- ACTIVITY: Pull out every line in the data that has the string "about" in it.

- TASK INPUTS:
★ ★ ★ ★ ★
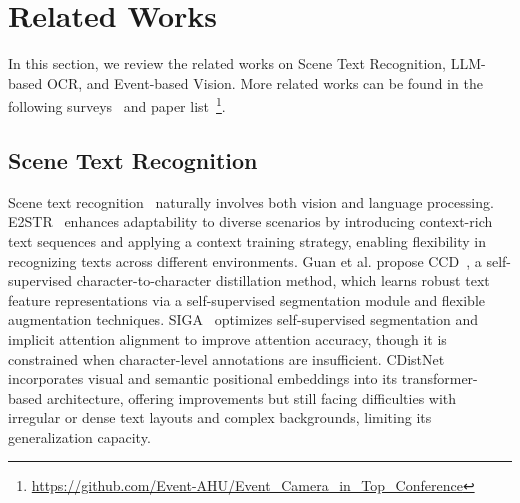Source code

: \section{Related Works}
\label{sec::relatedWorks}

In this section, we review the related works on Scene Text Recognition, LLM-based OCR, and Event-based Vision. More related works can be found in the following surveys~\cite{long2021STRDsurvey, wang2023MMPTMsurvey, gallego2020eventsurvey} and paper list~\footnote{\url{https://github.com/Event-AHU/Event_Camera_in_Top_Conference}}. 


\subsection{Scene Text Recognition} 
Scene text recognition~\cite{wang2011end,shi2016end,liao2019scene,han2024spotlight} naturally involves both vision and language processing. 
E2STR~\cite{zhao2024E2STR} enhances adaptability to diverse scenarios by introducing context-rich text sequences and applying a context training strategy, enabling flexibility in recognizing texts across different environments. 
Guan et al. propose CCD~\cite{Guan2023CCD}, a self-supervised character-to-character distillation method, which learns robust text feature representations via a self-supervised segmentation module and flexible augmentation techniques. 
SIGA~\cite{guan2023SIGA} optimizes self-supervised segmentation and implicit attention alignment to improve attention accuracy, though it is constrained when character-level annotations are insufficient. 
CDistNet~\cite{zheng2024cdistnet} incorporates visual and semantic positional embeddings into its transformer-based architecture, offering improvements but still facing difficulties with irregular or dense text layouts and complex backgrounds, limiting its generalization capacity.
★ ★ ★ ★ ★
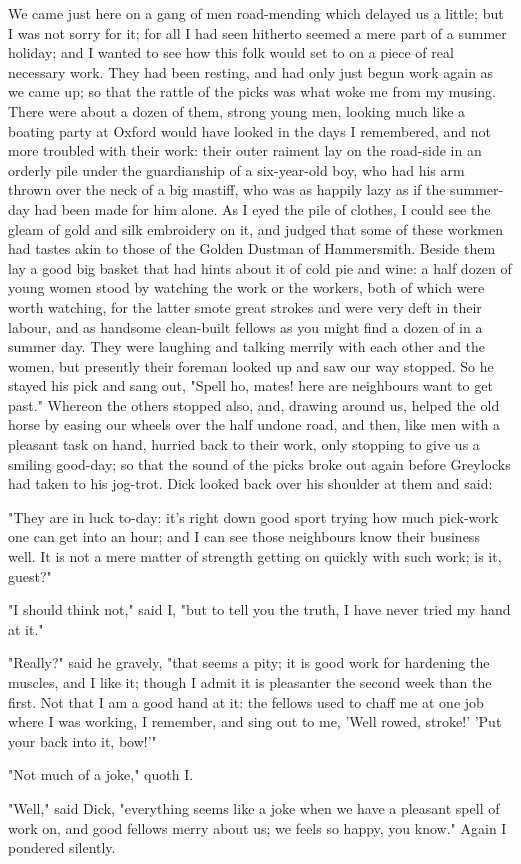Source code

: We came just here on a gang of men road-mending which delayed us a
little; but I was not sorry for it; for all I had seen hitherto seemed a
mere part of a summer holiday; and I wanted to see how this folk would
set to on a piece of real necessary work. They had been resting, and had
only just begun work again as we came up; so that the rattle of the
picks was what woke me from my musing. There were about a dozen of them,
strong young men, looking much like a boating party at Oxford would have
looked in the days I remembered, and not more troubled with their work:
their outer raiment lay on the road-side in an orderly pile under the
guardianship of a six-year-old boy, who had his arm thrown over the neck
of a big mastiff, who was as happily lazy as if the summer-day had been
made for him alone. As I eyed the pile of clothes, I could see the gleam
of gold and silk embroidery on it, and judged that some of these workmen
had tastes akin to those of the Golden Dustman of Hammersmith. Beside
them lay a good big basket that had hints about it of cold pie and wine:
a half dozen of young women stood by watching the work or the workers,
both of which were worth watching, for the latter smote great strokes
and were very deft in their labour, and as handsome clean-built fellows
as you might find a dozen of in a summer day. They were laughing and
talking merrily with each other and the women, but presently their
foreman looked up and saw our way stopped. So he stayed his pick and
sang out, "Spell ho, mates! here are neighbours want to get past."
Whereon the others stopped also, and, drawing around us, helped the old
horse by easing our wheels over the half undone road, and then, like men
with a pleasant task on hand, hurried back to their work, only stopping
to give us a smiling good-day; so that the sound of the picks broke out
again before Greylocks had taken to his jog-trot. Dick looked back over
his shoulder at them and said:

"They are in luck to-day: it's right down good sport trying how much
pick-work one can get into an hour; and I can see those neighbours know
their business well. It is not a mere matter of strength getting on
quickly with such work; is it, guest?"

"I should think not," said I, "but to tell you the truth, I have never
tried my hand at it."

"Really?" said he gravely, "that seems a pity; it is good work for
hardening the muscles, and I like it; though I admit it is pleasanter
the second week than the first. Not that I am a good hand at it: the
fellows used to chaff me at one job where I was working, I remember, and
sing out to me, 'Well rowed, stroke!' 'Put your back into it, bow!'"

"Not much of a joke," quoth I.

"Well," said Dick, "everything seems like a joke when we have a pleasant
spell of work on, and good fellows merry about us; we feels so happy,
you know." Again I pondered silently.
★ ★ ★ ★ ★
- EXERCISE RESPONSE:
picks was what woke me from my musing. There were about a dozen of them,
them lay a good big basket that had hints about it of cold pie and wine:
spell of work on, and good fellows merry about us; we feels so happy,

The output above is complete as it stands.